#### Your goal:
Output, exactly and in full, the entries that appear below.

[Source texts of formatted documents]
#####
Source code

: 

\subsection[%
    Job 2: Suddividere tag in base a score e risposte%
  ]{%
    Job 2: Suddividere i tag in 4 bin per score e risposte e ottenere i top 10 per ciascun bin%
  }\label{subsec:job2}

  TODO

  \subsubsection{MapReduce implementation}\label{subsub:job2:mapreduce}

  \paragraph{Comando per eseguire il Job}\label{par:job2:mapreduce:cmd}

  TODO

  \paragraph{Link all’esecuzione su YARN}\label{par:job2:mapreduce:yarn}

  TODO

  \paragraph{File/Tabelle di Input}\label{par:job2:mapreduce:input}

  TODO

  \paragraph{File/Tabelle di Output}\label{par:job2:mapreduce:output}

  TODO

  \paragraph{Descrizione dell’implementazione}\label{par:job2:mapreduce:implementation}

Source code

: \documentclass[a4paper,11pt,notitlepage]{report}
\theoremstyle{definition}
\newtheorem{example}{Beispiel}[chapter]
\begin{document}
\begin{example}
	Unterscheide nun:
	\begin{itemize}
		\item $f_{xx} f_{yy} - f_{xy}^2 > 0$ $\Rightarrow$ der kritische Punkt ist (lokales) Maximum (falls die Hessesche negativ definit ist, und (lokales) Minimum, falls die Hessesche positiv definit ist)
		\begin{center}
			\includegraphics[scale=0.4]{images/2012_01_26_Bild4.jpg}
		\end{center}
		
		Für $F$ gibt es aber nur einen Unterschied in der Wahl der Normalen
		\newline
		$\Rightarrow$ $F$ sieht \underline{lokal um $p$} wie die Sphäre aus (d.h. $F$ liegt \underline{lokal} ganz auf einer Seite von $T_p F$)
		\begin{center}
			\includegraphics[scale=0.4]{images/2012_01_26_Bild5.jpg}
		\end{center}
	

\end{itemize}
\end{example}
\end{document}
#####
#### Result of this exercise:
Source code

: 

\subsection[%
    Job 2: Suddividere tag in base a score e risposte%
  ]{%
    Job 2: Suddividere i tag in 4 bin per score e risposte e ottenere i top 10 per ciascun bin%
  }\label{subsec:job2}

  TODO

  \subsubsection{MapReduce implementation}\label{subsub:job2:mapreduce}

  \paragraph{Comando per eseguire il Job}\label{par:job2:mapreduce:cmd}

  TODO

  \paragraph{Link all’esecuzione su YARN}\label{par:job2:mapreduce:yarn}

  TODO

  \paragraph{File/Tabelle di Input}\label{par:job2:mapreduce:input}

  TODO

  \paragraph{File/Tabelle di Output}\label{par:job2:mapreduce:output}

  TODO

  \paragraph{Descrizione dell’implementazione}\label{par:job2:mapreduce:implementation}

Source code

: \documentclass[a4paper,11pt,notitlepage]{report}
\theoremstyle{definition}
\newtheorem{example}{Beispiel}[chapter]
\begin{document}
\begin{example}
	Unterscheide nun:
	\begin{itemize}
		\item $f_{xx} f_{yy} - f_{xy}^2 > 0$ $\Rightarrow$ der kritische Punkt ist (lokales) Maximum (falls die Hessesche negativ definit ist, und (lokales) Minimum, falls die Hessesche positiv definit ist)
		\begin{center}
			\includegraphics[scale=0.4]{images/2012_01_26_Bild4.jpg}
		\end{center}
		
		Für $F$ gibt es aber nur einen Unterschied in der Wahl der Normalen
		\newline
		$\Rightarrow$ $F$ sieht \underline{lokal um $p$} wie die Sphäre aus (d.h. $F$ liegt \underline{lokal} ganz auf einer Seite von $T_p F$)
		\begin{center}
			\includegraphics[scale=0.4]{images/2012_01_26_Bild5.jpg}
		\end{center}
	

\end{itemize}
\end{example}
\end{document}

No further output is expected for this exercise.